A video posted afterward by democratic socialist Bernie Sanders offers another counterpoint. The politician and philanthropist does not waste time grandstanding or threatening but draws attention to what was not in the inaugural speeches: there was no mention of healthcare costs that are pushing families to the brink, rents in the cities that are unaffordable, and an absurd minimum wage of 7.25 dollars. It’s an impressive speech—I hope the 83-year-old will go on to help the 38-year-olds get to the forefront of political life.

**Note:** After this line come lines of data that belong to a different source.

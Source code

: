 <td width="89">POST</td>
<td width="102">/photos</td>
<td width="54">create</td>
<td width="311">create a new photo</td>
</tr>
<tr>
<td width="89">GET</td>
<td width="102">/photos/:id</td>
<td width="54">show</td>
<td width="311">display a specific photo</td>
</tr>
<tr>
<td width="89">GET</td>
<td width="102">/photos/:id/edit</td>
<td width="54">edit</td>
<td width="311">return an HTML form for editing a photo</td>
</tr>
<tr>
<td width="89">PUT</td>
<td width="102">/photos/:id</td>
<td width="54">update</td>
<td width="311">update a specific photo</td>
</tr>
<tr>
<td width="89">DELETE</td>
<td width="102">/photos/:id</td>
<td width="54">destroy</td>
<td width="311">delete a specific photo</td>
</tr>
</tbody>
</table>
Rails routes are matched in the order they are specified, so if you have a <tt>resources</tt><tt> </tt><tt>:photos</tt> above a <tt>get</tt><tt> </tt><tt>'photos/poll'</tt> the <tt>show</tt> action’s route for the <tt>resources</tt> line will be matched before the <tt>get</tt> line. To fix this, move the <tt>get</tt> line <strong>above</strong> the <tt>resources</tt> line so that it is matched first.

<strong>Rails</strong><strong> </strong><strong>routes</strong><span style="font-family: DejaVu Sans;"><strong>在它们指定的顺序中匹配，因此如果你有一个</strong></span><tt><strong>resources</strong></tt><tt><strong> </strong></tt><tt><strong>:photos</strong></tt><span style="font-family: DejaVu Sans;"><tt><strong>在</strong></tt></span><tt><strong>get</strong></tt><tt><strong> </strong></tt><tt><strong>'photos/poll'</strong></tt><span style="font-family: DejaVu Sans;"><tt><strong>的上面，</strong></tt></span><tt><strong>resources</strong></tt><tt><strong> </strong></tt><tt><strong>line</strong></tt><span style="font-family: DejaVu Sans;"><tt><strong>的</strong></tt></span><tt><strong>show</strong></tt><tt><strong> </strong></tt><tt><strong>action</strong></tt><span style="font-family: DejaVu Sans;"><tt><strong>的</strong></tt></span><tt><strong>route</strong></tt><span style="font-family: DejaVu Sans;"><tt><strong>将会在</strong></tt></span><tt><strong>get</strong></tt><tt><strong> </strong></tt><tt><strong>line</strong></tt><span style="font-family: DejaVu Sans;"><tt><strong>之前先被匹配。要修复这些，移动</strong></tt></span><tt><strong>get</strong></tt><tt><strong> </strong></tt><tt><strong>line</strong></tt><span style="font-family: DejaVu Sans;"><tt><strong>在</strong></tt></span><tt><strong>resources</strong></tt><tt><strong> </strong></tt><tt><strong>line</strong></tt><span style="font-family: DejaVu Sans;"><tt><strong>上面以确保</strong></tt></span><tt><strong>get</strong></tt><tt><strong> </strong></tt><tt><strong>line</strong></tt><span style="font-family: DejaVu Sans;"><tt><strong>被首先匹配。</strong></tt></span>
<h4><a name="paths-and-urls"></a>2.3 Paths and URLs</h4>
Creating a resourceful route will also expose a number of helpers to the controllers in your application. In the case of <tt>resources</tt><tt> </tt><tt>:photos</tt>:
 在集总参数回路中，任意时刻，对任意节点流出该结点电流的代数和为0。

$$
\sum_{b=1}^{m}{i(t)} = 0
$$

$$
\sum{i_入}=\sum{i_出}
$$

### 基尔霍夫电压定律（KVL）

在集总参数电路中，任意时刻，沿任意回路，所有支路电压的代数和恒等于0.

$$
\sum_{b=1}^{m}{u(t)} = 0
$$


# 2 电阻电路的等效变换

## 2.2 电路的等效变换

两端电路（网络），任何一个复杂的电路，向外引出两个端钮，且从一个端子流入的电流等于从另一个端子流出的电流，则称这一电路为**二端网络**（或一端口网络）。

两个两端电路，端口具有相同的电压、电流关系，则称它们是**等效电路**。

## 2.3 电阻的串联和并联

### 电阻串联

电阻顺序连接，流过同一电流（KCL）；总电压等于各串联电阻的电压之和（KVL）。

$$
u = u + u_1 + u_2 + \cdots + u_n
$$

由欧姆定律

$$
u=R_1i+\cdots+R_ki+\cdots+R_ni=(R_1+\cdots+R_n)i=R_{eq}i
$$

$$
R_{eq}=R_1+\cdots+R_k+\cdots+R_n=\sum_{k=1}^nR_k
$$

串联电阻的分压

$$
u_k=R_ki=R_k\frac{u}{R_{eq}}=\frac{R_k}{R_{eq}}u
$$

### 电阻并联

Later, author and digitalization expert Sascha Lobo singles out a moment amidst the disturbing mixture of pretense and reality, of posturing and threatening, that should give us pause.1 We shouldn’t pay so much attention to the tech billionaire’s controversial salutation, he says, but we better take serious notice of the announcement that the US administration wants to invest 500 billion dollars in the development of artificial intelligence. Lobo puts the significance of this technology into a picture that gets under your skin: what electricity is to us today, artificial intelligence will be in a few years’ time. Just as electricity is part of all work processes and permeates all areas of life, from lighting to mobility to communication, and control over it guarantees power, it will soon be the same with artificial intelligence. What would it be like if all electricity came from the United States, Lobo asks, to underline the threat of dependency if one country dominates or even establishes a monopoly in this technology.

A Convertible Awakening

The interweaving of gambling and setting an agenda towards global coexistence made me think back to my own experience. Once, in my student days, I became completely infatuated with a red convertible and decided to buy it, even though it was well beyond my budget. After signing the purchase contract, I woke up in the night, my head cleared. The next day, I canceled the contract. Apparently, I had to take the wrong path and make it a fact in order to recognize the right one.

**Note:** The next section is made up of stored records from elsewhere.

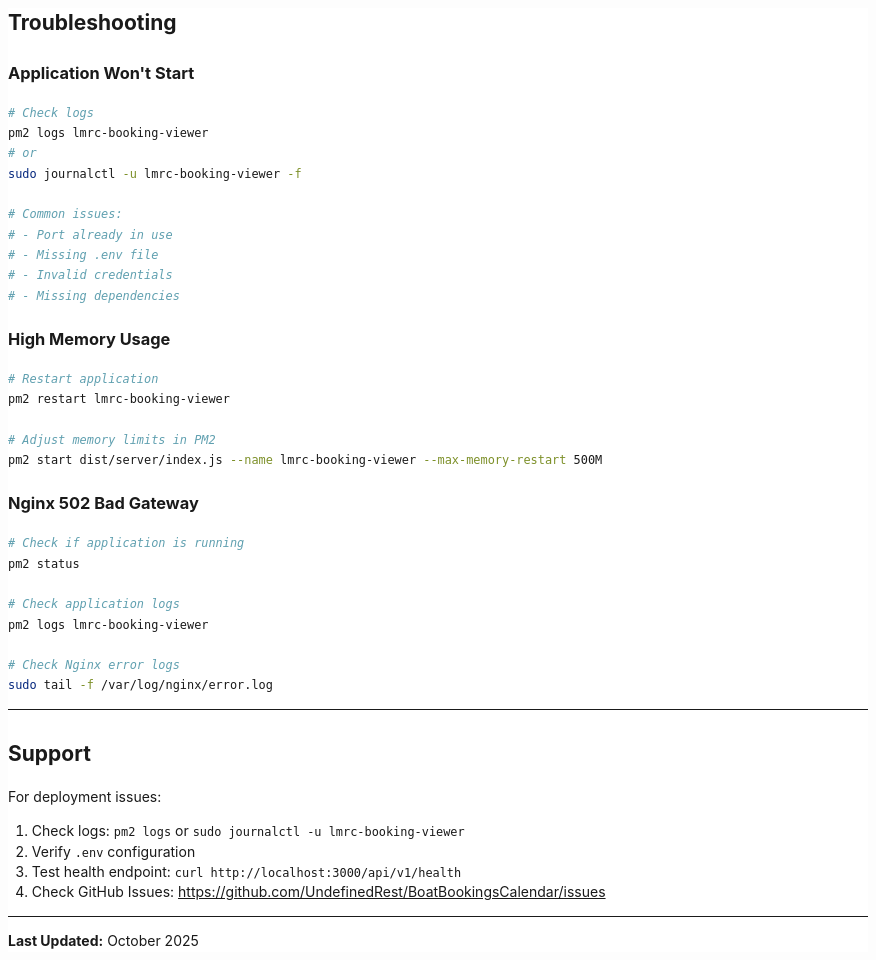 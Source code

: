 ## Troubleshooting

### Application Won't Start

```bash
# Check logs
pm2 logs lmrc-booking-viewer
# or
sudo journalctl -u lmrc-booking-viewer -f

# Common issues:
# - Port already in use
# - Missing .env file
# - Invalid credentials
# - Missing dependencies
```

### High Memory Usage

```bash
# Restart application
pm2 restart lmrc-booking-viewer

# Adjust memory limits in PM2
pm2 start dist/server/index.js --name lmrc-booking-viewer --max-memory-restart 500M
```

### Nginx 502 Bad Gateway

```bash
# Check if application is running
pm2 status

# Check application logs
pm2 logs lmrc-booking-viewer

# Check Nginx error logs
sudo tail -f /var/log/nginx/error.log
```

---

## Support

For deployment issues:
1. Check logs: `pm2 logs` or `sudo journalctl -u lmrc-booking-viewer`
2. Verify `.env` configuration
3. Test health endpoint: `curl http://localhost:3000/api/v1/health`
4. Check GitHub Issues: https://github.com/UndefinedRest/BoatBookingsCalendar/issues

---

**Last Updated:** October 2025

It might be that with “drill, baby, drill,” the short-sightedness and eccentricity in politics is being driven to an extreme—the only way to bring about a realization and a collective awakening. This idea was accompanied by a news item that same day: more than 250 billionaires and millionaires from around the world, backed by analyses from the Oxfam aid organization and others, had sent an open letter to world leaders at the World Economic Summit in Davos demanding higher taxes for the super-rich.2 Extreme wealth can buy political influence and is therefore a “threat to democracy,” according to the published document addressed to those gathered in Davos. Existing policies have led to the “worst inequality in 100 years.” One of the signatories is film producer Abigail Disney. She is a member of the Patriotic Millionaires, an association of wealthy non-partisan Americans who are calling for a socially just tax system and are campaigning to limit the influence of high finance on politics.

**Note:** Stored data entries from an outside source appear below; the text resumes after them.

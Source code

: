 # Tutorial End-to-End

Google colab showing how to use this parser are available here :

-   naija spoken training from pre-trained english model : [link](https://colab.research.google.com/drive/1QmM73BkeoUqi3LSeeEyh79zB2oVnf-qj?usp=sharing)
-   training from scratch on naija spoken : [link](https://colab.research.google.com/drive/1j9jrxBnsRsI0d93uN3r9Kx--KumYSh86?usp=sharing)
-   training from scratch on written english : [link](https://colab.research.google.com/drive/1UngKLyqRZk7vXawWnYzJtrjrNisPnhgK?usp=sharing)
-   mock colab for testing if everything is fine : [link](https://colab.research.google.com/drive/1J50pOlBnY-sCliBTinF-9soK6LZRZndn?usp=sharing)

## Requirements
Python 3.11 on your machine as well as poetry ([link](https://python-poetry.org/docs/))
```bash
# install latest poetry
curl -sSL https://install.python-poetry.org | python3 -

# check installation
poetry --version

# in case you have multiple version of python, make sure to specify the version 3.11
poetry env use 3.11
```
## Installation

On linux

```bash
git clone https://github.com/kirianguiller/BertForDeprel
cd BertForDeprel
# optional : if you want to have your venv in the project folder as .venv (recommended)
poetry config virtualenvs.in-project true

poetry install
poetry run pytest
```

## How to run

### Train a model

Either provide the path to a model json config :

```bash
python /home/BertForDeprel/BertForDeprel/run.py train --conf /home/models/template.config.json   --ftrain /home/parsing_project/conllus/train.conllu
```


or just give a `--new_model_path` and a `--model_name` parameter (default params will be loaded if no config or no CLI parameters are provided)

With 2025, we enter the second quarter of the 21st century. Like the four weeks in a month or the four quarters in an hour, each quarter of time has its own coloring, its own trials and potential. While the first quarter hour and the first week of the month still glow with the magic of the beginning, the second week, the second quarter, are about losing sight of the goal. Anyone who has been out in the mountains knows this: we only see the summit from the safety of the valley. Once we start climbing and are up on the slope, we can no longer see the summit. In the second week, the second quarter, we stumble, and it is only in the fumbling search, in the wandering and course-correcting, that a space opens up in which it becomes possible to collectively take the compass in our hands and set goals that we discover and achieve ourselves.


Translation Laura Liska
Image The new US president signs stacks of presidential decrees as if he were signing books. Source: AP pic

Footnotes

  1. Sascha Lobo in Spiegel.de: ‹Redet lieber über Stargate als über Musks rechten Arm› [Rather talk about Stargate than Musk’s right arm.]
  2. Quarz, “More than 250 billionaires and millionaires tell world leaders: Tax us”.